Auto Tagger is a project containing a collection of transformer models that can automatically generate tags for posts on my study blog.
While maintaining my study blog, I realized that tag attribution was a multi-label classification task that could potentially be automated. For instance, the standard YAML format for tagging in Jekyll looks as follows:
tags:
- deep_learning
- pytorch
Since the blog was already maintained through a semi-automated publication pipeline in which posts were converted from Jupyter notebooks to markdown, this project was conceived as a useful addition to that preexisting workflow, with the goal of automatic blog tag attribution through the use of BERT and other variant transformer models.

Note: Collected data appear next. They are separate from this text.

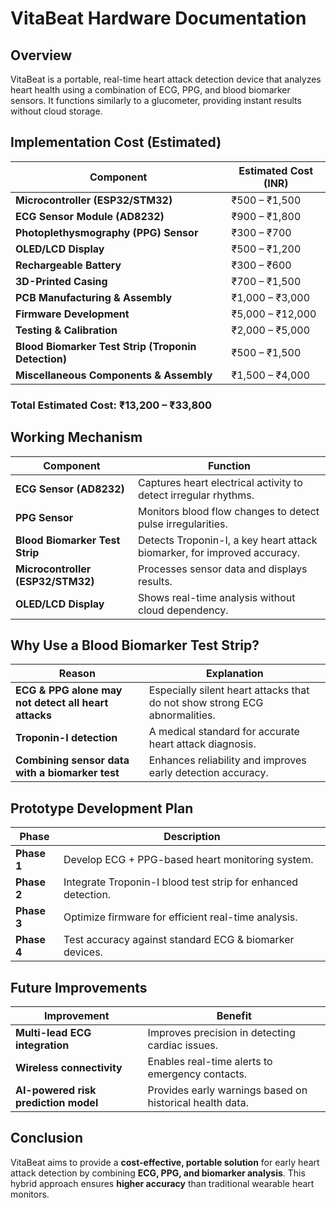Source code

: # VitaBeat Hardware Documentation

## Overview

VitaBeat is a portable, real-time heart attack detection device that analyzes heart health using a combination of ECG, PPG, and blood biomarker sensors. It functions similarly to a glucometer, providing instant results without cloud storage.

## Implementation Cost (Estimated)

| Component                                 | Estimated Cost (INR)  |
|-------------------------------------------|-----------------------|
| **Microcontroller (ESP32/STM32)**         | ₹500 – ₹1,500        |
| **ECG Sensor Module (AD8232)**            | ₹900 – ₹1,800        |
| **Photoplethysmography (PPG) Sensor**     | ₹300 – ₹700         |
| **OLED/LCD Display**                      | ₹500 – ₹1,200       |
| **Rechargeable Battery**                  | ₹300 – ₹600         |
| **3D-Printed Casing**                     | ₹700 – ₹1,500       |
| **PCB Manufacturing & Assembly**          | ₹1,000 – ₹3,000     |
| **Firmware Development**                  | ₹5,000 – ₹12,000    |
| **Testing & Calibration**                 | ₹2,000 – ₹5,000     |
| **Blood Biomarker Test Strip (Troponin Detection)** | ₹500 – ₹1,500 |
| **Miscellaneous Components & Assembly**   | ₹1,500 – ₹4,000     |

### **Total Estimated Cost:** ₹13,200 – ₹33,800


## Working Mechanism

| Component                              | Function |
|----------------------------------------|------------------------------------------------|
| **ECG Sensor (AD8232)**                | Captures heart electrical activity to detect irregular rhythms. |
| **PPG Sensor**                         | Monitors blood flow changes to detect pulse irregularities. |
| **Blood Biomarker Test Strip**         | Detects Troponin-I, a key heart attack biomarker, for improved accuracy. |
| **Microcontroller (ESP32/STM32)**      | Processes sensor data and displays results. |
| **OLED/LCD Display**                   | Shows real-time analysis without cloud dependency. |

## Why Use a Blood Biomarker Test Strip?

| Reason | Explanation |
|--------------------|----------------------------------------------------------------|
| **ECG & PPG alone may not detect all heart attacks** | Especially silent heart attacks that do not show strong ECG abnormalities. |
| **Troponin-I detection** | A medical standard for accurate heart attack diagnosis. |
| **Combining sensor data with a biomarker test** | Enhances reliability and improves early detection accuracy. |

## Prototype Development Plan

| Phase  | Description |
|--------|----------------------------------------------|
| **Phase 1** | Develop ECG + PPG-based heart monitoring system. |
| **Phase 2** | Integrate Troponin-I blood test strip for enhanced detection. |
| **Phase 3** | Optimize firmware for efficient real-time analysis. |
| **Phase 4** | Test accuracy against standard ECG & biomarker devices. |

## Future Improvements

| Improvement | Benefit |
|-------------------------|------------------------------------------------------------|
| **Multi-lead ECG integration** | Improves precision in detecting cardiac issues. |
| **Wireless connectivity** | Enables real-time alerts to emergency contacts. |
| **AI-powered risk prediction model** | Provides early warnings based on historical health data. |

## Conclusion

VitaBeat aims to provide a **cost-effective, portable solution** for early heart attack detection by combining **ECG, PPG, and biomarker analysis**. This hybrid approach ensures **higher accuracy** than traditional wearable heart monitors.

The project can be subdivided into two segments. The first segment concerns data collection and preprocessing. This process requires the following dependencies.
beautifulsoup4==4.9.1
pandas==1.1.3
requests==2.24.0
scikit-learn==0.23.2
tqdm==4.49.0
The model experimentation and training portion of the project requires the following:
pytorch==1.6.0
transformers==3.5.1
All dependencies are specified in requirements.txt
.
Raw labeled datasets scraped from the website reside in the ./data/
directory. The script also expects a ./checkpoints/
directory to be able to save and load model weights. Below is a tree directory that demonstrates a sample structure.
.
├── checkpoints
│ ├── roberta-unfreeze.json
│ └── roberta-unfreeze.pt
├── data
│ ├── all_tags.json
│ ├── train.csv
│ ├── train.csv
│ └── val.csv
├── dataset.py
├── eda.ipynb
├── logs
├── model.py
├── requirements.txt
├── scrape.py
├── test.py
├── train.py
├── zero_shot.py
└── utils.py
The project implements two different methodologies to multi-label text classification: fine-tuning pretrained models and zero-shot learning.

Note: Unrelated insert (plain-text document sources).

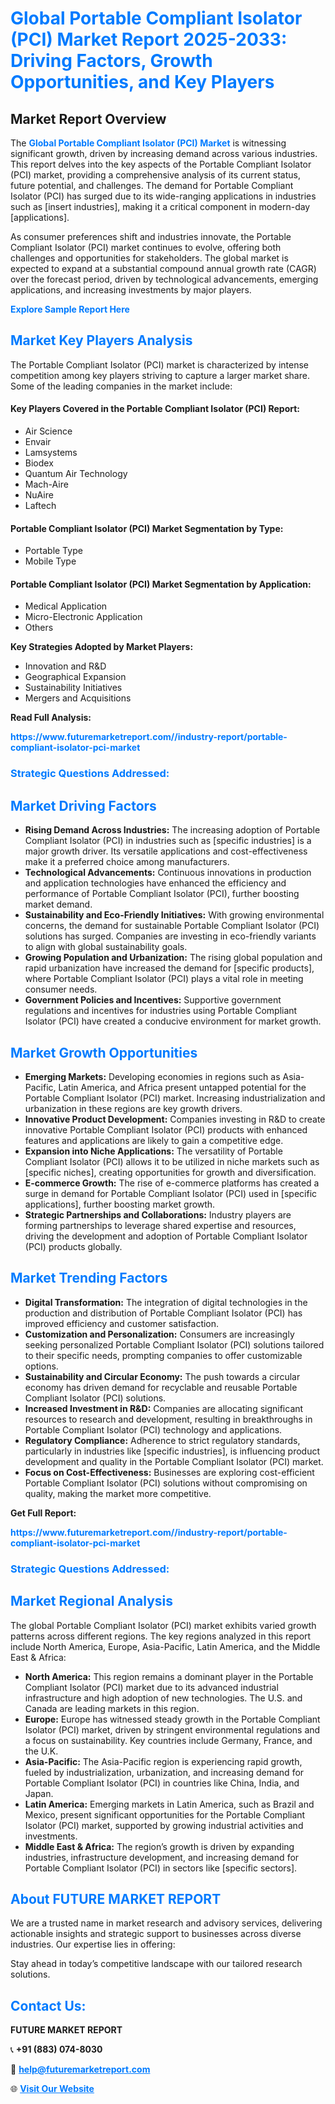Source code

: <h1 style="color: #007BFF;">Global Portable Compliant Isolator (PCI) Market Report 2025-2033: Driving Factors, Growth Opportunities, and Key Players</h1>

<section id="overview">
<h2>Market Report Overview</h2>
<p>The <a href="https://www.futuremarketreport.com//industry-report/portable-compliant-isolator-pci-market" style="color: #007BFF; text-decoration: none;"><strong>Global Portable Compliant Isolator (PCI) Market</strong></a> is witnessing significant growth, driven by increasing demand across various industries. This report delves into the key aspects of the Portable Compliant Isolator (PCI) market, providing a comprehensive analysis of its current status, future potential, and challenges. The demand for Portable Compliant Isolator (PCI) has surged due to its wide-ranging applications in industries such as [insert industries], making it a critical component in modern-day [applications].</p>
<p>As consumer preferences shift and industries innovate, the Portable Compliant Isolator (PCI) market continues to evolve, offering both challenges and opportunities for stakeholders. The global market is expected to expand at a substantial compound annual growth rate (CAGR) over the forecast period, driven by technological advancements, emerging applications, and increasing investments by major players.</p>
</section>

<section id="overview">
<p><a href="https://www.futuremarketreport.com//request-sample/reportId=58311" style="color: #007BFF; text-decoration: none;"><strong>Explore Sample Report Here</strong></a></p>
</section>

<section id="key-players">
<h2 style="color: #007BFF;">Market Key Players Analysis</h2>
<p>The Portable Compliant Isolator (PCI) market is characterized by intense competition among key players striving to capture a larger market share. Some of the leading companies in the market include:</p>
<h4>Key Players Covered in the Portable Compliant Isolator (PCI) Report:</h4>
<ul><li>Air Science</li><li>Envair</li><li>Lamsystems</li><li>Biodex</li><li>Quantum Air Technology</li><li>Mach-Aire</li><li>NuAire</li><li>Laftech</li></ul>
<h4>Portable Compliant Isolator (PCI) Market Segmentation by Type:</h4>
<ul><li>Portable Type</li><li>Mobile Type</li></ul>

<h4>Portable Compliant Isolator (PCI) Market Segmentation by Application:</h4>
<ul><li>Medical Application</li><li>Micro-Electronic Application</li><li>Others</li></ul>
<p><strong>Key Strategies Adopted by Market Players:</strong></p>
<ul>
<li>Innovation and R&D</li>
<li>Geographical Expansion</li>
<li>Sustainability Initiatives</li>
<li>Mergers and Acquisitions</li>
</ul>
</section>

<section>
<p><strong>Read Full Analysis: </strong></p><a href="https://www.futuremarketreport.com//industry-report/portable-compliant-isolator-pci-market" style="color: #007BFF; text-decoration: none;"><strong>https://www.futuremarketreport.com//industry-report/portable-compliant-isolator-pci-market</strong></a>
<h3 style="color: #007BFF;">Strategic Questions Addressed:</h3>
</section>

<section id="driving-factors">
<h2 style="color: #007BFF;">Market Driving Factors</h2>
<ul>
<li><strong>Rising Demand Across Industries:</strong> The increasing adoption of Portable Compliant Isolator (PCI) in industries such as [specific industries] is a major growth driver. Its versatile applications and cost-effectiveness make it a preferred choice among manufacturers.</li>
<li><strong>Technological Advancements:</strong> Continuous innovations in production and application technologies have enhanced the efficiency and performance of Portable Compliant Isolator (PCI), further boosting market demand.</li>
<li><strong>Sustainability and Eco-Friendly Initiatives:</strong> With growing environmental concerns, the demand for sustainable Portable Compliant Isolator (PCI) solutions has surged. Companies are investing in eco-friendly variants to align with global sustainability goals.</li>
<li><strong>Growing Population and Urbanization:</strong> The rising global population and rapid urbanization have increased the demand for [specific products], where Portable Compliant Isolator (PCI) plays a vital role in meeting consumer needs.</li>
<li><strong>Government Policies and Incentives:</strong> Supportive government regulations and incentives for industries using Portable Compliant Isolator (PCI) have created a conducive environment for market growth.</li>
</ul>
</section>

<section id="growth-opportunities">
<h2 style="color: #007BFF;">Market Growth Opportunities</h2>
<ul>
<li><strong>Emerging Markets:</strong> Developing economies in regions such as Asia-Pacific, Latin America, and Africa present untapped potential for the Portable Compliant Isolator (PCI) market. Increasing industrialization and urbanization in these regions are key growth drivers.</li>
<li><strong>Innovative Product Development:</strong> Companies investing in R&D to create innovative Portable Compliant Isolator (PCI) products with enhanced features and applications are likely to gain a competitive edge.</li>
<li><strong>Expansion into Niche Applications:</strong> The versatility of Portable Compliant Isolator (PCI) allows it to be utilized in niche markets such as [specific niches], creating opportunities for growth and diversification.</li>
<li><strong>E-commerce Growth:</strong> The rise of e-commerce platforms has created a surge in demand for Portable Compliant Isolator (PCI) used in [specific applications], further boosting market growth.</li>
<li><strong>Strategic Partnerships and Collaborations:</strong> Industry players are forming partnerships to leverage shared expertise and resources, driving the development and adoption of Portable Compliant Isolator (PCI) products globally.</li>
</ul>
</section>

<section id="trending-factors">
<h2 style="color: #007BFF;">Market Trending Factors</h2>
<ul>
<li><strong>Digital Transformation:</strong> The integration of digital technologies in the production and distribution of Portable Compliant Isolator (PCI) has improved efficiency and customer satisfaction.</li>
<li><strong>Customization and Personalization:</strong> Consumers are increasingly seeking personalized Portable Compliant Isolator (PCI) solutions tailored to their specific needs, prompting companies to offer customizable options.</li>
<li><strong>Sustainability and Circular Economy:</strong> The push towards a circular economy has driven demand for recyclable and reusable Portable Compliant Isolator (PCI) solutions.</li>
<li><strong>Increased Investment in R&D:</strong> Companies are allocating significant resources to research and development, resulting in breakthroughs in Portable Compliant Isolator (PCI) technology and applications.</li>
<li><strong>Regulatory Compliance:</strong> Adherence to strict regulatory standards, particularly in industries like [specific industries], is influencing product development and quality in the Portable Compliant Isolator (PCI) market.</li>
<li><strong>Focus on Cost-Effectiveness:</strong> Businesses are exploring cost-efficient Portable Compliant Isolator (PCI) solutions without compromising on quality, making the market more competitive.</li>
</ul>
</section>

<section>
<p><strong>Get Full Report: </strong></p><a href="https://www.futuremarketreport.com//industry-report/portable-compliant-isolator-pci-market" style="color: #007BFF; text-decoration: none;"><strong>https://www.futuremarketreport.com//industry-report/portable-compliant-isolator-pci-market</strong></a>
<h3 style="color: #007BFF;">Strategic Questions Addressed:</h3>
</section>


<section id="regional-analysis">
<h2 style="color: #007BFF;">Market Regional Analysis</h2>
<p>The global Portable Compliant Isolator (PCI) market exhibits varied growth patterns across different regions. The key regions analyzed in this report include North America, Europe, Asia-Pacific, Latin America, and the Middle East & Africa:</p>
<ul>
<li><strong>North America:</strong> This region remains a dominant player in the Portable Compliant Isolator (PCI) market due to its advanced industrial infrastructure and high adoption of new technologies. The U.S. and Canada are leading markets in this region.</li>
<li><strong>Europe:</strong> Europe has witnessed steady growth in the Portable Compliant Isolator (PCI) market, driven by stringent environmental regulations and a focus on sustainability. Key countries include Germany, France, and the U.K.</li>
<li><strong>Asia-Pacific:</strong> The Asia-Pacific region is experiencing rapid growth, fueled by industrialization, urbanization, and increasing demand for Portable Compliant Isolator (PCI) in countries like China, India, and Japan.</li>
<li><strong>Latin America:</strong> Emerging markets in Latin America, such as Brazil and Mexico, present significant opportunities for the Portable Compliant Isolator (PCI) market, supported by growing industrial activities and investments.</li>
<li><strong>Middle East & Africa:</strong> The region’s growth is driven by expanding industries, infrastructure development, and increasing demand for Portable Compliant Isolator (PCI) in sectors like [specific sectors].</li>
</ul>
</section>

<footer>
<h2 style="color: #007BFF;">About FUTURE MARKET REPORT</h2>
<p>We are a trusted name in market research and advisory services, delivering actionable insights and strategic support to businesses across diverse industries. Our expertise lies in offering:</p>

<p>Stay ahead in today’s competitive landscape with our tailored research solutions.</p>

<h2 style="color: #007BFF;">Contact Us:</h2>
<p><strong>FUTURE MARKET REPORT</strong></p>
<p>📞 <strong>+91 (883) 074-8030</strong></p>
<p>📧 <strong><a href="mailto:help@futuremarketreport.com" style="color: #007BFF;">help@futuremarketreport.com</a></strong></p>
<p>🌐 <strong><a href="https://www.futuremarketreport.com/" style="color: #007BFF;">Visit Our Website</a></strong></p>
</footer>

The repository comes with convenience scripts to allow for fine-tuning, saving, and testing different transformer models.
The example below demonstrates how to train a RoBERTa model with minimal custom configurations.

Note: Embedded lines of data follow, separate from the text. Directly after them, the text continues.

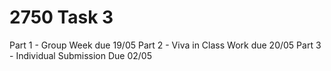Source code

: # 2750 Task 3

Part 1 - Group Week due 19/05
Part 2 - Viva in Class Work due 20/05
Part 3 - Individual Submission Due 02/05
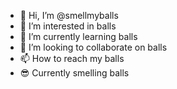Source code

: - 👋 Hi, I’m @smellmyballs
- 👀 I’m interested in balls
- 🌱 I’m currently learning balls
- 💞️ I’m looking to collaborate on balls
- 📫 How to reach my balls
- 😎 Currently smelling balls

<!---
smellmyballs/smellmyballs is a ✨ special ✨ repository because its `README.md` (this file) appears on your GitHub profile.
You can click the Preview link to take a look at your changes.
--->
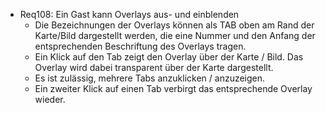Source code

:* Req108: Ein Gast kann Overlays aus- und einblenden
  * Die Bezeichnungen der Overlays können als TAB oben am Rand der Karte/Bild dargestellt werden, die eine Nummer und den Anfang der entsprechenden Beschriftung des Overlays tragen.
  * Ein Klick auf den Tab zeigt den Overlay über der Karte / Bild. Das Overlay wird dabei transparent über der Karte dargestellt.
  * Es ist zulässig, mehrere Tabs anzuklicken / anzuzeigen.
  * Ein zweiter Klick auf einen Tab verbirgt das entsprechende Overlay wieder.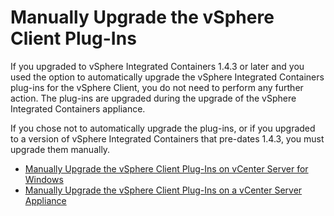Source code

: # Manually Upgrade the vSphere Client Plug-Ins #

If you upgraded to vSphere Integrated Containers 1.4.3 or later and you used the option to automatically upgrade the vSphere Integrated Containers plug-ins for the vSphere Client, you do not need to perform any further action. The plug-ins are upgraded during the upgrade of the vSphere Integrated Containers appliance.

If you chose not to automatically upgrade the plug-ins, or if you upgraded to a version of vSphere Integrated Containers that pre-dates 1.4.3, you must upgrade them manually. 

- [Manually Upgrade the vSphere Client Plug-Ins on vCenter Server for Windows](upgrade_h5_plugin_windows.md)
- [Manually Upgrade the vSphere Client Plug-Ins on a vCenter Server Appliance](upgrade_h5_plugin_vcsa.md)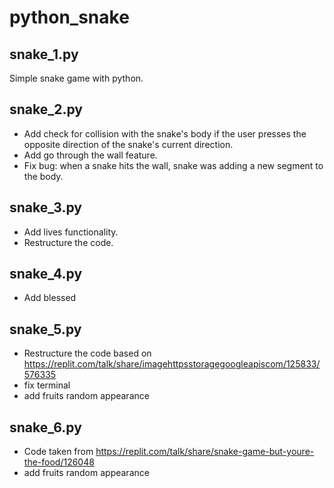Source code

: # python_snake

## snake_1.py

Simple snake game with python.

## snake_2.py

- Add check for collision with the snake's body if the user presses the opposite direction of the snake's current direction.
- Add go through the wall feature.
- Fix bug: when a snake hits the wall, snake was adding a new segment to the body.

## snake_3.py

- Add lives functionality.
- Restructure the code.

## snake_4.py
- Add blessed

## snake_5.py
- Restructure the code based on https://replit.com/talk/share/imagehttpsstoragegoogleapiscom/125833/576335
- fix terminal
- add fruits random appearance

## snake_6.py
- Code taken from https://replit.com/talk/share/snake-game-but-youre-the-food/126048
- add fruits random appearance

python train.py --model_name="roberta-base" --save_title="roberta-unfreeze" --unfreeze_bert --num_epochs=20 --batch_size=32
The full list of training arguments is provided below.
usage: train.py [-h]
[--model_name {bert-base,distilbert-base,roberta-base,distilroberta-base,allenai/longformer-base-4096}]
[--save_title SAVE_TITLE] [--load_title LOAD_TITLE]
[--num_epochs NUM_EPOCHS] [--log_interval LOG_INTERVAL]
[--batch_size BATCH_SIZE] [--patience PATIENCE]
[--max_len MAX_LEN] [--min_len MIN_LEN] [--freeze_bert]
[--unfreeze_bert]
optional arguments:
-h, --help show this help message and exit
--model_name {bert-base,distilbert-base,roberta-base,distilroberta-base,allenai/longformer-base-4096}
--save_title SAVE_TITLE
--load_title LOAD_TITLE
--num_epochs NUM_EPOCHS
--log_interval LOG_INTERVAL
--batch_size BATCH_SIZE
--patience PATIENCE
--max_len MAX_LEN maximum length of each text
--min_len MIN_LEN minimum length of each text
--freeze_bert
--unfreeze_bert
The example below demonstrates how to test a RoBERTa model whose weights were saved as "roberta-unfreeze"
.
python test.py --model_name="roberta-base" --save_title="roberta-unfreeze" --batch_size=32
The full list of testing arguments is provided below.
usage: test.py [-h]
[--model_name {bert-base,distilbert-base,roberta-base,distilroberta-base,allenai/longformer-base-4096}]
[--max_len MAX_LEN] [--min_len MIN_LEN]
[--save_title SAVE_TITLE] [--batch_size BATCH_SIZE]
optional arguments:
-h, --help show this help message and exit
--model_name {bert-base,distilbert-base,roberta-base,distilroberta-base,allenai/longformer-base-4096}
--max_len MAX_LEN maximum length of each text
--min_len MIN_LEN minimum length of each text
--save_title SAVE_TITLE
title of saved file
--batch_size BATCH_SIZE
While fine-tuning works well, it has a number of clear disadvantages:
- Difficulty of adding new, unseen tags
- Possibility of catastrophic forgetting during retraining
- In a multi-class, multi-label setting, too much labels can lead to adverse results
In short, fine-tuning a model in a supervised context necessarily means that it is difficult to dynamically add or remove dataset labels once the model has been fully trained.
On the other hand, a zero-shot learner is able to predict labels, even those it has not seen before in training; therefore, labels can be modified dynamically without constraints. Specifically, we utilize the fact that models trained on NLI tasks are good at identifying relationships between text pairs composed of a hypothesis and a premise. Yin et. al demonstrated that pretrained MNLI models can act as performant out-of-the-box text classifiers. We use transformers.pipeline
, which includes an implementation of this idea.
Since this approach does not require any additional model training for fine-tuning, inference can be performed off-the-shelf simply by supplying a --text
flag to the script.
python zero_shot.py --text "This is some dummy text"
The full list of script arguments is provided below.
usage: zero_shot.py [-h]
[--model_name {facebook/bart-large-mnli,roberta-large-mnli}]
[--text TEXT]
optional arguments:
-h, --help show this help message and exit
--model_name {facebook/bart-large-mnli,roberta-large-mnli}
--text TEXT
Released under the MIT License.